■ Supplied records
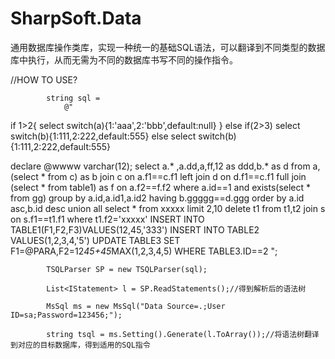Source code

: # SharpSoft.Data
通用数据库操作类库，实现一种统一的基础SQL语法，可以翻译到不同类型的数据库中执行，从而无需为不同的数据库书写不同的操作指令。

//HOW TO USE?

            string sql =
                @"
if 1>2{
select switch(a){1:'aaa',2:'bbb',default:null}
}
else if(2>3)
select  switch(b){1:111,2:222,default:555}
else
select  switch(b){1:111,2:222,default:555}

declare @wwww varchar(12);
select a.* ,a.dd,a,ff,12 as ddd,b.* as d from a,(select * from c) as b
join c on a.f1==c.f1
left join d on d.f1==c.f1
full join (select * from table1) as f on a.f2==f.f2
where a.id==1 and exists(select * from gg)
group by a.id,a.id1,a.id2
having b.ggggg==d.ggg
order by a.id asc,b.id desc
union all
select * from xxxxx limit 2,10
delete t1 from t1,t2 
join s on s.f1==t1.f1
where t1.f2='xxxxx'
INSERT INTO TABLE1(F1,F2,F3)VALUES(12,45,'333')
INSERT INTO TABLE2 VALUES(1,2,3,4,'5')
UPDATE TABLE3 SET F1=@PARA,F2=12*45+45*MAX(1,2,3,4,5)
WHERE TABLE3.ID==2
";

            TSQLParser SP = new TSQLParser(sql); 
            
            List<IStatement> l = SP.ReadStatements();//得到解析后的语法树
            
            MsSql ms = new MsSql("Data Source=.;User ID=sa;Password=123456;");
            
            string tsql = ms.Setting().Generate(l.ToArray());//将语法树翻译到对应的目标数据库，得到适用的SQL指令
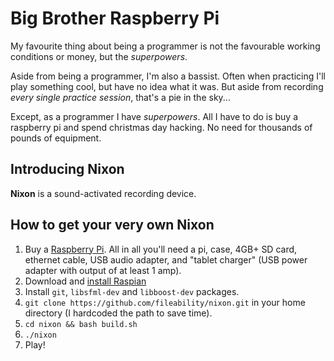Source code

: # Big Brother Raspberry Pi

My favourite thing about being a programmer is not the favourable working conditions or money, but the *superpowers*.

Aside from being a programmer, I'm also a bassist. Often when practicing I'll play something cool, but have no idea what it was. But aside from recording *every single practice session*, that's a pie in the sky...

Except, as a programmer I have *superpowers*. All I have to do is buy a raspberry pi and spend christmas day hacking. No need for thousands of pounds of equipment.

## Introducing Nixon

**Nixon** is a sound-activated recording device.

## How to get your very own Nixon

1. Buy a [Raspberry Pi](http://www.raspberrypi.org/). All in all you'll need a pi, case, 4GB+ SD card, ethernet cable, USB audio adapter, and "tablet charger" (USB power adapter with output of at least 1 amp).
2. Download and [install Raspian](http://txfx.net/2012/12/05/raspberry-pi-headless-setup/)
3. Install `git`, `libsfml-dev` and `libboost-dev` packages.
4. `git clone https://github.com/fileability/nixon.git` in your home directory (I hardcoded the path to save time).
5. `cd nixon && bash build.sh`
6. `./nixon`
7. Play!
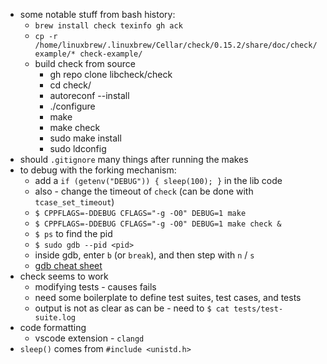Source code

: - some notable stuff from bash history:
  - `brew install check texinfo gh ack`
  - `cp -r /home/linuxbrew/.linuxbrew/Cellar/check/0.15.2/share/doc/check/example/* check-example/`
  - build check from source
    - gh repo clone libcheck/check
    - cd check/
    - autoreconf --install
    - ./configure 
    - make
    - make check
    - sudo make install
    - sudo ldconfig
- should `.gitignore` many things after running the makes
- to debug with the forking mechanism:
  - add a `if (getenv("DEBUG")) { sleep(100); }` in the lib code
  - also - change the timeout of `check` (can be done with `tcase_set_timeout`)
  - `$ CPPFLAGS=-DDEBUG CFLAGS="-g -O0" DEBUG=1 make`
  - `$ CPPFLAGS=-DDEBUG CFLAGS="-g -O0" DEBUG=1 make check &`
  - `$ ps` to find the pid
  - `$ sudo gdb --pid <pid>`
  - inside gdb, enter `b` (or `break`), and then step with `n` / `s`
  - [gdb cheat sheet](https://darkdust.net/files/GDB%20Cheat%20Sheet.pdf)
- check seems to work
  - modifying tests - causes fails
  - need some boilerplate to define test suites, test cases, and tests
  - output is not as clear as can be - need to `$ cat tests/test-suite.log`
- code formatting
    - vscode extension - `clangd`
- `sleep()` comes from `#include <unistd.h>`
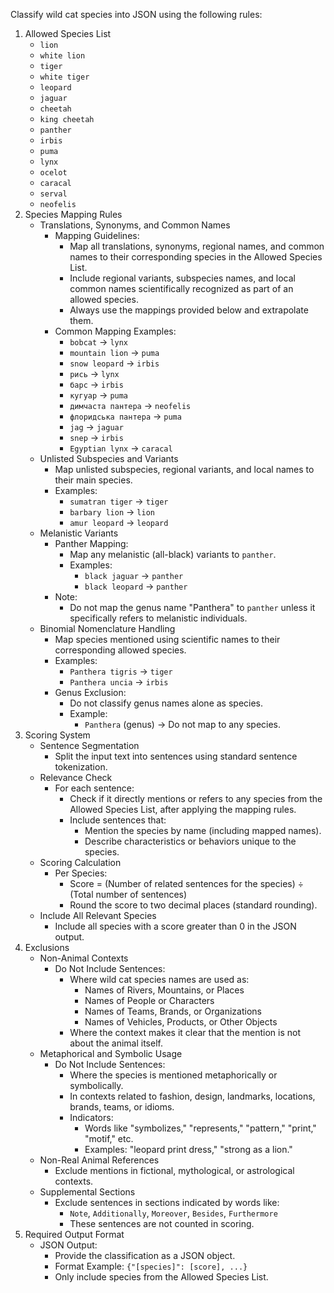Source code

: Classify wild cat species into JSON using the following rules:
1. Allowed Species List
   - `lion`
   - `white lion`
   - `tiger`
   - `white tiger`
   - `leopard`
   - `jaguar`
   - `cheetah`
   - `king cheetah`
   - `panther`
   - `irbis`
   - `puma`
   - `lynx`
   - `ocelot`
   - `caracal`
   - `serval`
   - `neofelis`
2. Species Mapping Rules
   - Translations, Synonyms, and Common Names
     - Mapping Guidelines:
         - Map all translations, synonyms, regional names, and common names to their corresponding species in the Allowed Species List.
         - Include regional variants, subspecies names, and local common names scientifically recognized as part of an allowed species.
         - Always use the mappings provided below and extrapolate them.
     - Common Mapping Examples:
         - `bobcat` → `lynx`
         - `mountain lion` → `puma`
         - `snow leopard` → `irbis`
         - `рись` → `lynx`
         - `барс` → `irbis`
         - `кугуар` → `puma`
         - `димчаста пантера` → `neofelis`
         - `флоридська пантера` → `puma`
         - `jag` → `jaguar`
         - `snep` → `irbis`
         - `Egyptian lynx` → `caracal`
   - Unlisted Subspecies and Variants
     - Map unlisted subspecies, regional variants, and local names to their main species.
     - Examples:
         - `sumatran tiger` → `tiger`
         - `barbary lion` → `lion`
         - `amur leopard` → `leopard`
   - Melanistic Variants
     - Panther Mapping:
         - Map any melanistic (all-black) variants to `panther`.
         - Examples:
             - `black jaguar` → `panther`
             - `black leopard` → `panther`
     - Note:
         - Do not map the genus name "Panthera" to `panther` unless it specifically refers to melanistic individuals.
   - Binomial Nomenclature Handling
     - Map species mentioned using scientific names to their corresponding allowed species.
     - Examples:
         - `Panthera tigris` → `tiger`
         - `Panthera uncia` → `irbis`
     - Genus Exclusion:
         - Do not classify genus names alone as species.
         - Example:
             - `Panthera` (genus) → Do not map to any species.
3. Scoring System
   - Sentence Segmentation
     - Split the input text into sentences using standard sentence tokenization.
   - Relevance Check
     - For each sentence:
         - Check if it directly mentions or refers to any species from the Allowed Species List, after applying the mapping rules.
         - Include sentences that:
             - Mention the species by name (including mapped names).
             - Describe characteristics or behaviors unique to the species.
   - Scoring Calculation
     - Per Species:
         - Score = (Number of related sentences for the species) ÷ (Total number of sentences)
         - Round the score to two decimal places (standard rounding).
   - Include All Relevant Species
     - Include all species with a score greater than 0 in the JSON output.
4. Exclusions
   - Non-Animal Contexts
     - Do Not Include Sentences:
       - Where wild cat species names are used as:
           - Names of Rivers, Mountains, or Places
           - Names of People or Characters
           - Names of Teams, Brands, or Organizations
           - Names of Vehicles, Products, or Other Objects
       - Where the context makes it clear that the mention is not about the animal itself.
   - Metaphorical and Symbolic Usage
     - Do Not Include Sentences:
         - Where the species is mentioned metaphorically or symbolically.
         - In contexts related to fashion, design, landmarks, locations, brands, teams, or idioms.
         - Indicators:
             - Words like "symbolizes," "represents," "pattern," "print," "motif," etc.
             - Examples: "leopard print dress," "strong as a lion."
   - Non-Real Animal References
     - Exclude mentions in fictional, mythological, or astrological contexts.
   - Supplemental Sections
     - Exclude sentences in sections indicated by words like:
         - `Note`, `Additionally`, `Moreover`, `Besides`, `Furthermore`
         - These sentences are not counted in scoring.
5. Required Output Format
   - JSON Output:
       - Provide the classification as a JSON object.
       - Format Example: `{"[species]": [score], ...}`
       - Only include species from the Allowed Species List.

■ Work to be completed
Please return all of the entries word for word, excluding the pictures.

■ Result of this task
Source code

: # SharpSoft.Data
通用数据库操作类库，实现一种统一的基础SQL语法，可以翻译到不同类型的数据库中执行，从而无需为不同的数据库书写不同的操作指令。

//HOW TO USE?

            string sql =
                @"
if 1>2{
select switch(a){1:'aaa',2:'bbb',default:null}
}
else if(2>3)
select  switch(b){1:111,2:222,default:555}
else
select  switch(b){1:111,2:222,default:555}

declare @wwww varchar(12);
select a.* ,a.dd,a,ff,12 as ddd,b.* as d from a,(select * from c) as b
join c on a.f1==c.f1
left join d on d.f1==c.f1
full join (select * from table1) as f on a.f2==f.f2
where a.id==1 and exists(select * from gg)
group by a.id,a.id1,a.id2
having b.ggggg==d.ggg
order by a.id asc,b.id desc
union all
select * from xxxxx limit 2,10
delete t1 from t1,t2 
join s on s.f1==t1.f1
where t1.f2='xxxxx'
INSERT INTO TABLE1(F1,F2,F3)VALUES(12,45,'333')
INSERT INTO TABLE2 VALUES(1,2,3,4,'5')
UPDATE TABLE3 SET F1=@PARA,F2=12*45+45*MAX(1,2,3,4,5)
WHERE TABLE3.ID==2
";

            TSQLParser SP = new TSQLParser(sql); 
            
            List<IStatement> l = SP.ReadStatements();//得到解析后的语法树
            
            MsSql ms = new MsSql("Data Source=.;User ID=sa;Password=123456;");
            
            string tsql = ms.Setting().Generate(l.ToArray());//将语法树翻译到对应的目标数据库，得到适用的SQL指令
Source code

: # Big Brother Raspberry Pi

My favourite thing about being a programmer is not the favourable working conditions or money, but the *superpowers*.

Aside from being a programmer, I'm also a bassist. Often when practicing I'll play something cool, but have no idea what it was. But aside from recording *every single practice session*, that's a pie in the sky...

Except, as a programmer I have *superpowers*. All I have to do is buy a raspberry pi and spend christmas day hacking. No need for thousands of pounds of equipment.

## Introducing Nixon

**Nixon** is a sound-activated recording device.

## How to get your very own Nixon

1. Buy a [Raspberry Pi](http://www.raspberrypi.org/). All in all you'll need a pi, case, 4GB+ SD card, ethernet cable, USB audio adapter, and "tablet charger" (USB power adapter with output of at least 1 amp).
2. Download and [install Raspian](http://txfx.net/2012/12/05/raspberry-pi-headless-setup/)
3. Install `git`, `libsfml-dev` and `libboost-dev` packages.
4. `git clone https://github.com/fileability/nixon.git` in your home directory (I hardcoded the path to save time).
5. `cd nixon && bash build.sh`
6. `./nixon`
7. Play!
Source code

: - some notable stuff from bash history:
  - `brew install check texinfo gh ack`
  - `cp -r /home/linuxbrew/.linuxbrew/Cellar/check/0.15.2/share/doc/check/example/* check-example/`
  - build check from source
    - gh repo clone libcheck/check
    - cd check/
    - autoreconf --install
    - ./configure 
    - make
    - make check
    - sudo make install
    - sudo ldconfig
- should `.gitignore` many things after running the makes
- to debug with the forking mechanism:
  - add a `if (getenv("DEBUG")) { sleep(100); }` in the lib code
  - also - change the timeout of `check` (can be done with `tcase_set_timeout`)
  - `$ CPPFLAGS=-DDEBUG CFLAGS="-g -O0" DEBUG=1 make`
  - `$ CPPFLAGS=-DDEBUG CFLAGS="-g -O0" DEBUG=1 make check &`
  - `$ ps` to find the pid
  - `$ sudo gdb --pid <pid>`
  - inside gdb, enter `b` (or `break`), and then step with `n` / `s`
  - [gdb cheat sheet](https://darkdust.net/files/GDB%20Cheat%20Sheet.pdf)
- check seems to work
  - modifying tests - causes fails
  - need some boilerplate to define test suites, test cases, and tests
  - output is not as clear as can be - need to `$ cat tests/test-suite.log`
- code formatting
    - vscode extension - `clangd`
- `sleep()` comes from `#include <unistd.h>`
Source code

: Classify wild cat species into JSON using the following rules:
1. Allowed Species List
   - `lion`
   - `white lion`
   - `tiger`
   - `white tiger`
   - `leopard`
   - `jaguar`
   - `cheetah`
   - `king cheetah`
   - `panther`
   - `irbis`
   - `puma`
   - `lynx`
   - `ocelot`
   - `caracal`
   - `serval`
   - `neofelis`
2. Species Mapping Rules
   - Translations, Synonyms, and Common Names
     - Mapping Guidelines:
         - Map all translations, synonyms, regional names, and common names to their corresponding species in the Allowed Species List.
         - Include regional variants, subspecies names, and local common names scientifically recognized as part of an allowed species.
         - Always use the mappings provided below and extrapolate them.
     - Common Mapping Examples:
         - `bobcat` → `lynx`
         - `mountain lion` → `puma`
         - `snow leopard` → `irbis`
         - `рись` → `lynx`
         - `барс` → `irbis`
         - `кугуар` → `puma`
         - `димчаста пантера` → `neofelis`
         - `флоридська пантера` → `puma`
         - `jag` → `jaguar`
         - `snep` → `irbis`
         - `Egyptian lynx` → `caracal`
   - Unlisted Subspecies and Variants
     - Map unlisted subspecies, regional variants, and local names to their main species.
     - Examples:
         - `sumatran tiger` → `tiger`
         - `barbary lion` → `lion`
         - `amur leopard` → `leopard`
   - Melanistic Variants
     - Panther Mapping:
         - Map any melanistic (all-black) variants to `panther`.
         - Examples:
             - `black jaguar` → `panther`
             - `black leopard` → `panther`
     - Note:
         - Do not map the genus name "Panthera" to `panther` unless it specifically refers to melanistic individuals.
   - Binomial Nomenclature Handling
     - Map species mentioned using scientific names to their corresponding allowed species.
     - Examples:
         - `Panthera tigris` → `tiger`
         - `Panthera uncia` → `irbis`
     - Genus Exclusion:
         - Do not classify genus names alone as species.
         - Example:
             - `Panthera` (genus) → Do not map to any species.
3. Scoring System
   - Sentence Segmentation
     - Split the input text into sentences using standard sentence tokenization.
   - Relevance Check
     - For each sentence:
         - Check if it directly mentions or refers to any species from the Allowed Species List, after applying the mapping rules.
         - Include sentences that:
             - Mention the species by name (including mapped names).
             - Describe characteristics or behaviors unique to the species.
   - Scoring Calculation
     - Per Species:
         - Score = (Number of related sentences for the species) ÷ (Total number of sentences)
         - Round the score to two decimal places (standard rounding).
   - Include All Relevant Species
     - Include all species with a score greater than 0 in the JSON output.
4. Exclusions
   - Non-Animal Contexts
     - Do Not Include Sentences:
       - Where wild cat species names are used as:
           - Names of Rivers, Mountains, or Places
           - Names of People or Characters
           - Names of Teams, Brands, or Organizations
           - Names of Vehicles, Products, or Other Objects
       - Where the context makes it clear that the mention is not about the animal itself.
   - Metaphorical and Symbolic Usage
     - Do Not Include Sentences:
         - Where the species is mentioned metaphorically or symbolically.
         - In contexts related to fashion, design, landmarks, locations, brands, teams, or idioms.
         - Indicators:
             - Words like "symbolizes," "represents," "pattern," "print," "motif," etc.
             - Examples: "leopard print dress," "strong as a lion."
   - Non-Real Animal References
     - Exclude mentions in fictional, mythological, or astrological contexts.
   - Supplemental Sections
     - Exclude sentences in sections indicated by words like:
         - `Note`, `Additionally`, `Moreover`, `Besides`, `Furthermore`
         - These sentences are not counted in scoring.
5. Required Output Format
   - JSON Output:
       - Provide the classification as a JSON object.
       - Format Example: `{"[species]": [score], ...}`
       - Only include species from the Allowed Species List.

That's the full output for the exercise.